También es importante constatar que el pensamiento filosófico y político sobre la laicidad ha surgido antes incluso que su aparición en los diccionarios. Todavía, al día de hoy, no figura en el Diccionario de la Real Academia Española, en que sí se encuentra, en cambio, el término laicismo. Ambas palabras tienen como raíz el término griego laos, que significa pueblo, y es casi sinónimo de demos, palabra de la que se deriva democracia. Laos y demos son términos casi equivalentes, aunque el primero tiene un matiz de reunión de individuos, mientras el segundo se refiere más bien a un lugar. Muy pronto laos fue adquiriendo el sentido de profano, en contraposición a lo sagrado. Esta contraposición da lugar precisamente a la palabra castellana lego en su doble significado: el que no pertenece al orden sagrado (sacerdote) y el que es profano o ajeno a un asunto (“ser lego en una materia”).

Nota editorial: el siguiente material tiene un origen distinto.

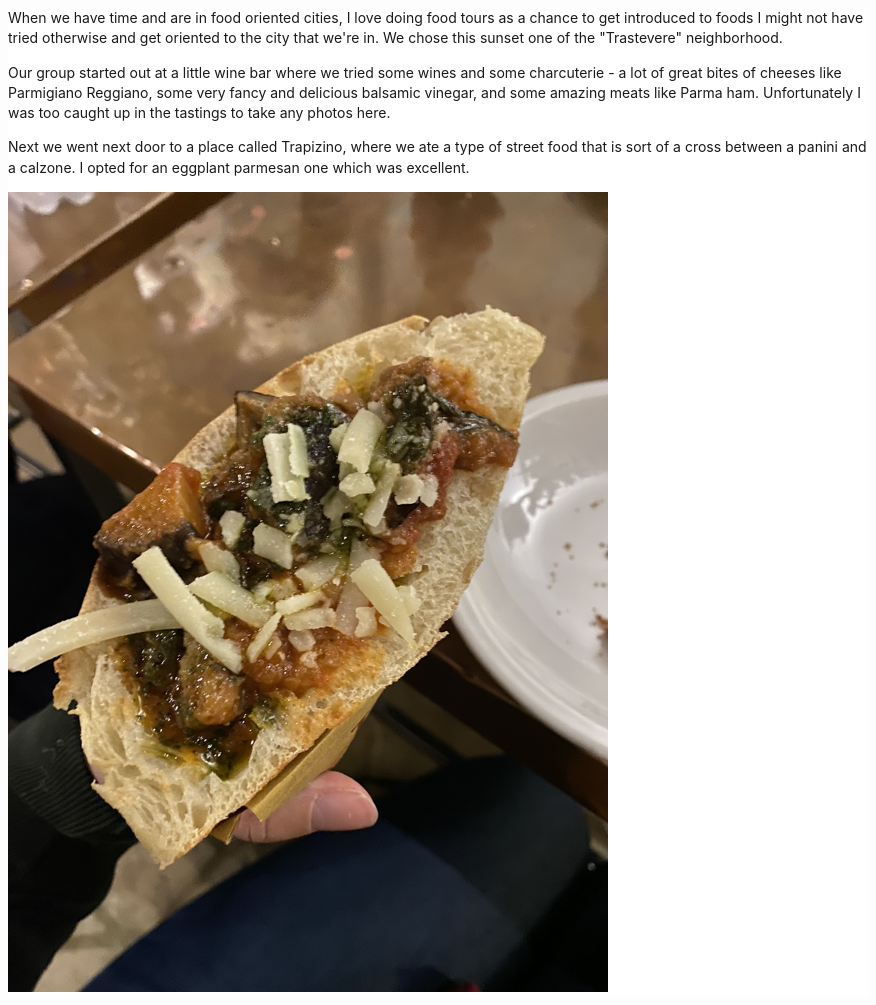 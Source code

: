 When we have time and are in food oriented cities, I love doing food tours as a chance to get introduced to foods I might not have tried otherwise and get oriented to the city that we're in. We chose this sunset one of the "Trastevere" neighborhood. 

Our group started out at a little wine bar where we tried some wines and some charcuterie - a lot of great bites of cheeses like Parmigiano Reggiano, some very fancy and delicious balsamic vinegar, and some amazing meats like Parma ham. Unfortunately I was too caught up in the tastings to take any photos here. 

Next we went next door to a place called Trapizino, where we ate a type of street food that is sort of a cross between a panini and a calzone. I opted for an eggplant parmesan one which was excellent. 

![](/images/rome/trapizino.png)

Decir de una persona o de un Estado que es laico significa, ante todo, afirmar que es ajeno a lo religioso. No significa, en modo alguno, que es ateo, agnóstico o indiferente, sino que no toma postura ante la religión, que es independiente, neutral. La laicidad evoca una realidad política en la que el Estado no recibe ya su legitimidad de una Iglesia o de una confesión religiosa, sino de la soberanía del pueblo. Implica una manera de pensar y de vivir lo político. Respecto a las religiones, respeta y trata a todas por igual, sin favorecer ni impedir ninguna religión ni ningún culto, respetando la separación de poderes entre lo político y lo religioso. Según C. Magris, no tiene un contenido ideológico; es más bien, una condición, una actitud capaz de distinguir lo que es racionalmente demostrable y lo que es objeto de fe, lo que es competencia del Estado y lo que es propio de las religiones, que, según el dicho evangélico, lleva a dar a Dios lo que es de Dios y al César lo que es del Cesar[6]. Es decir, la laicidad tiene que ver no sólo con formas políticas y jurídicas de organizar las relaciones entre religión y sociedad, sino, sobre todo, con formas de pensar y vivir la libertad y la fe.

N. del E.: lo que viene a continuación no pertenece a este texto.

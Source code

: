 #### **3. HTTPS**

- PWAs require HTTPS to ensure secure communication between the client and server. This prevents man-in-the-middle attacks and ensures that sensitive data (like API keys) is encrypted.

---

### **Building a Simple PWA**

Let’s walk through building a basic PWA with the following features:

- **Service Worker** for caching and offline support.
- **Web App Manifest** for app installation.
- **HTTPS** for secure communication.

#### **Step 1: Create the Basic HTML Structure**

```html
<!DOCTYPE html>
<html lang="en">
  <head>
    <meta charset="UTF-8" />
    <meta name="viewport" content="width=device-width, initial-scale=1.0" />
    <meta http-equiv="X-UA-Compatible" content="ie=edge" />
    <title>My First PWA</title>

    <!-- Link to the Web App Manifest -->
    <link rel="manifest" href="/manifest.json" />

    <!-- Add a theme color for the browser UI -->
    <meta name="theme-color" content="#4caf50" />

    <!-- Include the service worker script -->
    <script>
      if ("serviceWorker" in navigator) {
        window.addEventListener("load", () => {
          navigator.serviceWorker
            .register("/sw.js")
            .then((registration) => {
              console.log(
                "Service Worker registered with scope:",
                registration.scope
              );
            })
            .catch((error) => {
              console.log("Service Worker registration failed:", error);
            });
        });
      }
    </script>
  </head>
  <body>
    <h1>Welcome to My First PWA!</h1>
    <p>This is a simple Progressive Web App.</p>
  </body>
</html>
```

Ante posibles desviaciones, se insiste en distinguirla del laicismo, que no sólo defiende la independencia de todo influjo religioso, sino que con frecuencia manifiesta también una actitud beligerante de intransigencia y hostilidad contra la religión. Implica, pues, un cierto sentido militante, desplegado por el Estado o por grupos sociales, que tiende a hacer de la laicidad un combate contra las pretensiones de la Iglesias o religiones para regir la vida pública.
1.3. Los pilares de la laicidad
Esta breve descripción del sentido de la laicidad propone ya sus aspectos esenciales, los principios que fundamentan su realidad política sea cual sea el contexto nacional en el que se proyecta y encarna. Se pueden resumir en la formulación que, de manera explícita, precisa la Relación sobre la laicidad que ha inspirado en Francia algunas leyes pertinentes, como la conocida “ley del velo”: “La laicidad, piedra angular del pacto republicano, se fundamenta en tres valores indisociables: libertad de conciencia, igualdad ante la ley de las opciones espirituales y religiosas, neutralidad del poder político”[7]. Se trata, en realidad, de los tres grandes valores de la revolución francesa: libertad, igualdad, fraternidad; simplemente, en vez de fraternidad, se propone la neutralidad del Estado.

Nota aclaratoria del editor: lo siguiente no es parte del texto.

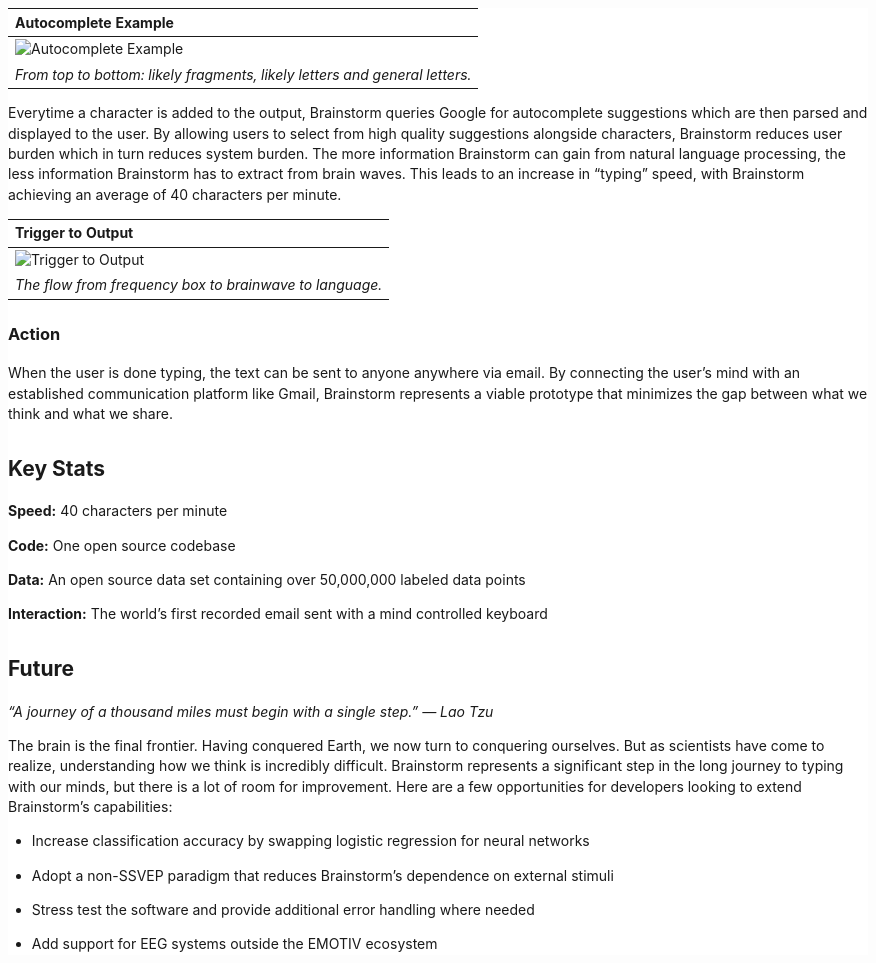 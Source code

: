 | **Autocomplete Example**                                                    |
| :-------------------------------------------------------------------------- |
| ![Autocomplete Example](/brainstorm/nlp.png)                                |
| _From top to bottom: likely fragments, likely letters and general letters._ |

Everytime a character is added to the output, Brainstorm queries Google for autocomplete suggestions which are then parsed and displayed to the user. By allowing users to select from high quality suggestions alongside characters, Brainstorm reduces user burden which in turn reduces system burden. The more information Brainstorm can gain from natural language processing, the less information Brainstorm has to extract from brain waves. This leads to an increase in “typing” speed, with Brainstorm achieving an average of 40 characters per minute.

| **Trigger to Output**                                   |
| :------------------------------------------------------ |
| ![Trigger to Output](/brainstorm/flow.png)              |
| _The flow from frequency box to brainwave to language._ |

### Action

When the user is done typing, the text can be sent to anyone anywhere via email. By connecting the user’s mind with an established communication platform like Gmail, Brainstorm represents a viable prototype that minimizes the gap between what we think and what we share.

## Key Stats

**Speed:** 40 characters per minute

**Code:** One open source codebase

**Data:** An open source data set containing over 50,000,000 labeled data points

**Interaction:** The world’s first recorded email sent with a mind controlled keyboard

## Future

_“A journey of a thousand miles must begin with a single step.” — Lao Tzu_

The brain is the final frontier. Having conquered Earth, we now turn to conquering ourselves. But as scientists have come to realize, understanding how we think is incredibly difficult. Brainstorm represents a significant step in the long journey to typing with our minds, but there is a lot of room for improvement. Here are a few opportunities for developers looking to extend Brainstorm’s capabilities:

- Increase classification accuracy by swapping logistic regression for neural networks

- Adopt a non-SSVEP paradigm that reduces Brainstorm’s dependence on external stimuli

- Stress test the software and provide additional error handling where needed

- Add support for EEG systems outside the EMOTIV ecosystem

Estos tres grandes pilares se alzan sobre el pedestal de la separación y la hacen posible. En el fondo se trata de la independencia del Estado respecto a las Iglesias y, al mismo tiempo, de la autonomía de las organizaciones religiosas respecto al poder político. El Estado no recibe su legitimidad de una Iglesia ni de una determinada religión. El orden político es libre de elaborar normas colectivas, orientadas al bien común, sin el control de ninguna institución o confesión religiosa. La autonomía del Estado implica la disociación entre la ley civil y las normas religiosas.
Se llega así a la verdadera comprensión de la neutralidad. El Estado no es el representante de una de las partes de la sociedad civil ni de las mayorías políticas, sino del conjunto de la sociedad. Reconoce su incompetencia para imponer valores a la población, pero no es un Estado sin valores, pues la gobernabilidad reposa sobre valores fundamentales, como la democracia, la tolerancia, el respeto a la diversidad, los derechos humanos. Desde la afirmada neutralidad, el Estado impulsa un proyecto de sociedad civil que connota la voluntad de promover la diversidad mediante el respeto y la tolerancia entre las diferentes culturas, lo cual implica necesariamente la oposición a cualquier tipo de exclusión por motivos étnicos, raciales, sexuales o religiosos. Se trata, pues, de la aceptación del verdadero pluralismo que, lejos de exigir la renuncia a la propia identidad histórica, cultural, religiosa por parte de los sujetos, la supone, la avala y la reconoce.
En definitiva, la separación y la neutralidad han de garantizar a todos los ciudadanos el derecho al respeto de su libertad de conciencia y de religión, comprendida su práctica privada y pública, así como la igualdad ante la ley de las diferentes opciones espirituales y religiosas. Igualdad y libertad pretenden asegurar que no exista discriminación alguna entre ciudadanos de diferentes creencias y pertenencias religiosas. Muestran una dimensión antropológica, que la sana laicidad no debe olvidar nunca. Es decir, la laicidad tiene como referente al sujeto humano y alude al modo de garantizar la autonomía de la conciencia y la libertad de creer o no creer, de expresar y practicar la propia fe de forma libre y pacífica.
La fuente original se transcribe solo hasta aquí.